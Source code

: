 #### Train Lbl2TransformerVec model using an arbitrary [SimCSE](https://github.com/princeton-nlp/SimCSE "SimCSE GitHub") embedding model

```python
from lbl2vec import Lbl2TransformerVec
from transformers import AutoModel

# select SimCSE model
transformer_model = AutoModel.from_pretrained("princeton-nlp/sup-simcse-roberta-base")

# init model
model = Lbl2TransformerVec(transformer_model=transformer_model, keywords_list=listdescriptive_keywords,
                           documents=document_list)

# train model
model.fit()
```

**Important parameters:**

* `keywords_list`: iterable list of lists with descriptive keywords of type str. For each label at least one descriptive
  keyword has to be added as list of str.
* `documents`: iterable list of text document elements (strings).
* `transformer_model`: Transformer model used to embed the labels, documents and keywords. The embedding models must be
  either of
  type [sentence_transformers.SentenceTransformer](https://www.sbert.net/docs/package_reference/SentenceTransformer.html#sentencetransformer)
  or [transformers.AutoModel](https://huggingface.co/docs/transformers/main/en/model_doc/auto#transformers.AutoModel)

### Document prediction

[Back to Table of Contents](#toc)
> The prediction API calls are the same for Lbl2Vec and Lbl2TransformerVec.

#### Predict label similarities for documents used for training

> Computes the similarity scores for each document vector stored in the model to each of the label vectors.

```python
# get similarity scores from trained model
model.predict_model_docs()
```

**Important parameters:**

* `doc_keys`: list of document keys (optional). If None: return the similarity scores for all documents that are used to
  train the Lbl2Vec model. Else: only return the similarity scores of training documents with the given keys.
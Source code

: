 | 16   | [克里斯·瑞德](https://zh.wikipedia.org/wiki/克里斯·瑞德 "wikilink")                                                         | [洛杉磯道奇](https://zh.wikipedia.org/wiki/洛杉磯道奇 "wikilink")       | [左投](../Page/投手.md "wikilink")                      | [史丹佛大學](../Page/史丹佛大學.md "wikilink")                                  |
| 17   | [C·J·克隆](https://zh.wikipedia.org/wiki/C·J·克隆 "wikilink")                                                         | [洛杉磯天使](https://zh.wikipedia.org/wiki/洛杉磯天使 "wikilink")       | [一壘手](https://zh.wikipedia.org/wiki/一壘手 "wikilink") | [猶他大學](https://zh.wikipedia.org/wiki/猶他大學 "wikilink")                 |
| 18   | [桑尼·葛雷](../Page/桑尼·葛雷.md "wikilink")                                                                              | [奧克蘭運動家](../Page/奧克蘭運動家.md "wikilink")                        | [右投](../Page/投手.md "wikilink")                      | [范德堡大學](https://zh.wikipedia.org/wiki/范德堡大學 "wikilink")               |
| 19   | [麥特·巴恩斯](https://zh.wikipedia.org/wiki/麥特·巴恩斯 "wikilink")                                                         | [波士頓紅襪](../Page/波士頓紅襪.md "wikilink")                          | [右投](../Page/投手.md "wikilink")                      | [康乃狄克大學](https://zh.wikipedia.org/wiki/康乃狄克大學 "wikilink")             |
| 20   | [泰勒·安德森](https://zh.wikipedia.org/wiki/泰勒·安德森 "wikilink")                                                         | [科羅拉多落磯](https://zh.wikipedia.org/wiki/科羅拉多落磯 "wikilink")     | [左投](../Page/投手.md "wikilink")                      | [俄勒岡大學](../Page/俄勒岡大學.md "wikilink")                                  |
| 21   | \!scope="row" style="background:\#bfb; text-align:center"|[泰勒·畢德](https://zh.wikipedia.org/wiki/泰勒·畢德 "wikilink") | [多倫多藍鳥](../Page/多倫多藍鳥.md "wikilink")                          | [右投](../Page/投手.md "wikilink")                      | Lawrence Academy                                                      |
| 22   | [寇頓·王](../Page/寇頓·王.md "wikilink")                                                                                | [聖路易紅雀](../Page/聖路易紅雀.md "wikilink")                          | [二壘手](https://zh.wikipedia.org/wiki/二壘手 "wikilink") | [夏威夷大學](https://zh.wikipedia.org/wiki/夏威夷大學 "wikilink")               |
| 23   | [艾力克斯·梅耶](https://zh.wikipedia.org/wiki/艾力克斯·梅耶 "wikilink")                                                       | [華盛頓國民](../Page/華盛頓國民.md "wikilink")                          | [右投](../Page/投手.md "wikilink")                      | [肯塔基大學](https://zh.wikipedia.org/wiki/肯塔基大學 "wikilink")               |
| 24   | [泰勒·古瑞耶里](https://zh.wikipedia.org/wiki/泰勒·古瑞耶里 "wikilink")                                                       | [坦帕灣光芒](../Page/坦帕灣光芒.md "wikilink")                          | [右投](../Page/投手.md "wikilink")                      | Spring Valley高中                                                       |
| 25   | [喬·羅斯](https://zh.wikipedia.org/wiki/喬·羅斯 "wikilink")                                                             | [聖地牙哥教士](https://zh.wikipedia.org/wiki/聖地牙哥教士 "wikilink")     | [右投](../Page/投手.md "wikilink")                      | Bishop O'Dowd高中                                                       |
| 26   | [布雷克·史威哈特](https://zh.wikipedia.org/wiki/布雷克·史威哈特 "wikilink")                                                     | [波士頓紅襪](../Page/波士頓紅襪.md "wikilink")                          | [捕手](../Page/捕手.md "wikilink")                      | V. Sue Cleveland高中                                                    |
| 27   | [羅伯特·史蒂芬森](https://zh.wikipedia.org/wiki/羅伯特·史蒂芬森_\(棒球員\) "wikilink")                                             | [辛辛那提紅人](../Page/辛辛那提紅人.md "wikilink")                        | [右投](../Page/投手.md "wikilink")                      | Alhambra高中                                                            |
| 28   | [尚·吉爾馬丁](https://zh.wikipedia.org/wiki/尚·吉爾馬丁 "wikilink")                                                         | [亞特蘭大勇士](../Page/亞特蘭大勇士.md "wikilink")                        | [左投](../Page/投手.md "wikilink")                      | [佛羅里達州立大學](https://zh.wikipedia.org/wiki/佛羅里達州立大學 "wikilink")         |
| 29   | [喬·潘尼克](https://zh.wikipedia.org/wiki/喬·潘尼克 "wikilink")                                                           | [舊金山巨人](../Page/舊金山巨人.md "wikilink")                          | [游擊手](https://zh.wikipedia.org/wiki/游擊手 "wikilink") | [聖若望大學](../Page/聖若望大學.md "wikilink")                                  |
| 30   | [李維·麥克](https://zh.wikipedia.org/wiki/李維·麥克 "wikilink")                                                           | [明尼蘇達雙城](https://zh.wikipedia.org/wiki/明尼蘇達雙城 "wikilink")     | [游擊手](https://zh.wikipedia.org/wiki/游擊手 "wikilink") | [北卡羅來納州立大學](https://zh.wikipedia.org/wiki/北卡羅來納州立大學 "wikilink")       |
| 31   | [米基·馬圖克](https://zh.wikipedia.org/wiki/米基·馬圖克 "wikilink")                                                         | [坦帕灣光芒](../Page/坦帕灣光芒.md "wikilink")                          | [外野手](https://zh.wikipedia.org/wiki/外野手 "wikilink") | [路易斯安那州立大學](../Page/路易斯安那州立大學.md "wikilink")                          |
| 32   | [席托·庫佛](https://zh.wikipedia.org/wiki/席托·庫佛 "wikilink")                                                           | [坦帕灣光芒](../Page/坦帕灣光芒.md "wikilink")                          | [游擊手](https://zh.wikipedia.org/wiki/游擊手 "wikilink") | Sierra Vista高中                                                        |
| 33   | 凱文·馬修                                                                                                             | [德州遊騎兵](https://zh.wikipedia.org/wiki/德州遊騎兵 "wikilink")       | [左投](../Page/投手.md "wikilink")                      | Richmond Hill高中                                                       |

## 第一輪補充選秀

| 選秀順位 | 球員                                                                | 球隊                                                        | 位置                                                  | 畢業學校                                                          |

→ Directions
A verbatim copy of every record is what you should return.

→ Exercise result
Source code

: #### Train Lbl2TransformerVec model using an arbitrary [SimCSE](https://github.com/princeton-nlp/SimCSE "SimCSE GitHub") embedding model

```python
from lbl2vec import Lbl2TransformerVec
from transformers import AutoModel

# select SimCSE model
transformer_model = AutoModel.from_pretrained("princeton-nlp/sup-simcse-roberta-base")

# init model
model = Lbl2TransformerVec(transformer_model=transformer_model, keywords_list=listdescriptive_keywords,
                           documents=document_list)

# train model
model.fit()
```

**Important parameters:**

* `keywords_list`: iterable list of lists with descriptive keywords of type str. For each label at least one descriptive
  keyword has to be added as list of str.
* `documents`: iterable list of text document elements (strings).
* `transformer_model`: Transformer model used to embed the labels, documents and keywords. The embedding models must be
  either of
  type [sentence_transformers.SentenceTransformer](https://www.sbert.net/docs/package_reference/SentenceTransformer.html#sentencetransformer)
  or [transformers.AutoModel](https://huggingface.co/docs/transformers/main/en/model_doc/auto#transformers.AutoModel)

### Document prediction

[Back to Table of Contents](#toc)
> The prediction API calls are the same for Lbl2Vec and Lbl2TransformerVec.

#### Predict label similarities for documents used for training

> Computes the similarity scores for each document vector stored in the model to each of the label vectors.

```python
# get similarity scores from trained model
model.predict_model_docs()
```

**Important parameters:**

* `doc_keys`: list of document keys (optional). If None: return the similarity scores for all documents that are used to
  train the Lbl2Vec model. Else: only return the similarity scores of training documents with the given keys.
Source code

: | 16   | [克里斯·瑞德](https://zh.wikipedia.org/wiki/克里斯·瑞德 "wikilink")                                                         | [洛杉磯道奇](https://zh.wikipedia.org/wiki/洛杉磯道奇 "wikilink")       | [左投](../Page/投手.md "wikilink")                      | [史丹佛大學](../Page/史丹佛大學.md "wikilink")                                  |
| 17   | [C·J·克隆](https://zh.wikipedia.org/wiki/C·J·克隆 "wikilink")                                                         | [洛杉磯天使](https://zh.wikipedia.org/wiki/洛杉磯天使 "wikilink")       | [一壘手](https://zh.wikipedia.org/wiki/一壘手 "wikilink") | [猶他大學](https://zh.wikipedia.org/wiki/猶他大學 "wikilink")                 |
| 18   | [桑尼·葛雷](../Page/桑尼·葛雷.md "wikilink")                                                                              | [奧克蘭運動家](../Page/奧克蘭運動家.md "wikilink")                        | [右投](../Page/投手.md "wikilink")                      | [范德堡大學](https://zh.wikipedia.org/wiki/范德堡大學 "wikilink")               |
| 19   | [麥特·巴恩斯](https://zh.wikipedia.org/wiki/麥特·巴恩斯 "wikilink")                                                         | [波士頓紅襪](../Page/波士頓紅襪.md "wikilink")                          | [右投](../Page/投手.md "wikilink")                      | [康乃狄克大學](https://zh.wikipedia.org/wiki/康乃狄克大學 "wikilink")             |
| 20   | [泰勒·安德森](https://zh.wikipedia.org/wiki/泰勒·安德森 "wikilink")                                                         | [科羅拉多落磯](https://zh.wikipedia.org/wiki/科羅拉多落磯 "wikilink")     | [左投](../Page/投手.md "wikilink")                      | [俄勒岡大學](../Page/俄勒岡大學.md "wikilink")                                  |
| 21   | \!scope="row" style="background:\#bfb; text-align:center"|[泰勒·畢德](https://zh.wikipedia.org/wiki/泰勒·畢德 "wikilink") | [多倫多藍鳥](../Page/多倫多藍鳥.md "wikilink")                          | [右投](../Page/投手.md "wikilink")                      | Lawrence Academy                                                      |
| 22   | [寇頓·王](../Page/寇頓·王.md "wikilink")                                                                                | [聖路易紅雀](../Page/聖路易紅雀.md "wikilink")                          | [二壘手](https://zh.wikipedia.org/wiki/二壘手 "wikilink") | [夏威夷大學](https://zh.wikipedia.org/wiki/夏威夷大學 "wikilink")               |
| 23   | [艾力克斯·梅耶](https://zh.wikipedia.org/wiki/艾力克斯·梅耶 "wikilink")                                                       | [華盛頓國民](../Page/華盛頓國民.md "wikilink")                          | [右投](../Page/投手.md "wikilink")                      | [肯塔基大學](https://zh.wikipedia.org/wiki/肯塔基大學 "wikilink")               |
| 24   | [泰勒·古瑞耶里](https://zh.wikipedia.org/wiki/泰勒·古瑞耶里 "wikilink")                                                       | [坦帕灣光芒](../Page/坦帕灣光芒.md "wikilink")                          | [右投](../Page/投手.md "wikilink")                      | Spring Valley高中                                                       |
| 25   | [喬·羅斯](https://zh.wikipedia.org/wiki/喬·羅斯 "wikilink")                                                             | [聖地牙哥教士](https://zh.wikipedia.org/wiki/聖地牙哥教士 "wikilink")     | [右投](../Page/投手.md "wikilink")                      | Bishop O'Dowd高中                                                       |
| 26   | [布雷克·史威哈特](https://zh.wikipedia.org/wiki/布雷克·史威哈特 "wikilink")                                                     | [波士頓紅襪](../Page/波士頓紅襪.md "wikilink")                          | [捕手](../Page/捕手.md "wikilink")                      | V. Sue Cleveland高中                                                    |
| 27   | [羅伯特·史蒂芬森](https://zh.wikipedia.org/wiki/羅伯特·史蒂芬森_\(棒球員\) "wikilink")                                             | [辛辛那提紅人](../Page/辛辛那提紅人.md "wikilink")                        | [右投](../Page/投手.md "wikilink")                      | Alhambra高中                                                            |
| 28   | [尚·吉爾馬丁](https://zh.wikipedia.org/wiki/尚·吉爾馬丁 "wikilink")                                                         | [亞特蘭大勇士](../Page/亞特蘭大勇士.md "wikilink")                        | [左投](../Page/投手.md "wikilink")                      | [佛羅里達州立大學](https://zh.wikipedia.org/wiki/佛羅里達州立大學 "wikilink")         |
| 29   | [喬·潘尼克](https://zh.wikipedia.org/wiki/喬·潘尼克 "wikilink")                                                           | [舊金山巨人](../Page/舊金山巨人.md "wikilink")                          | [游擊手](https://zh.wikipedia.org/wiki/游擊手 "wikilink") | [聖若望大學](../Page/聖若望大學.md "wikilink")                                  |
| 30   | [李維·麥克](https://zh.wikipedia.org/wiki/李維·麥克 "wikilink")                                                           | [明尼蘇達雙城](https://zh.wikipedia.org/wiki/明尼蘇達雙城 "wikilink")     | [游擊手](https://zh.wikipedia.org/wiki/游擊手 "wikilink") | [北卡羅來納州立大學](https://zh.wikipedia.org/wiki/北卡羅來納州立大學 "wikilink")       |
| 31   | [米基·馬圖克](https://zh.wikipedia.org/wiki/米基·馬圖克 "wikilink")                                                         | [坦帕灣光芒](../Page/坦帕灣光芒.md "wikilink")                          | [外野手](https://zh.wikipedia.org/wiki/外野手 "wikilink") | [路易斯安那州立大學](../Page/路易斯安那州立大學.md "wikilink")                          |
| 32   | [席托·庫佛](https://zh.wikipedia.org/wiki/席托·庫佛 "wikilink")                                                           | [坦帕灣光芒](../Page/坦帕灣光芒.md "wikilink")                          | [游擊手](https://zh.wikipedia.org/wiki/游擊手 "wikilink") | Sierra Vista高中                                                        |
| 33   | 凱文·馬修                                                                                                             | [德州遊騎兵](https://zh.wikipedia.org/wiki/德州遊騎兵 "wikilink")       | [左投](../Page/投手.md "wikilink")                      | Richmond Hill高中                                                       |

## 第一輪補充選秀

| 選秀順位 | 球員                                                                | 球隊                                                        | 位置                                                  | 畢業學校                                                          |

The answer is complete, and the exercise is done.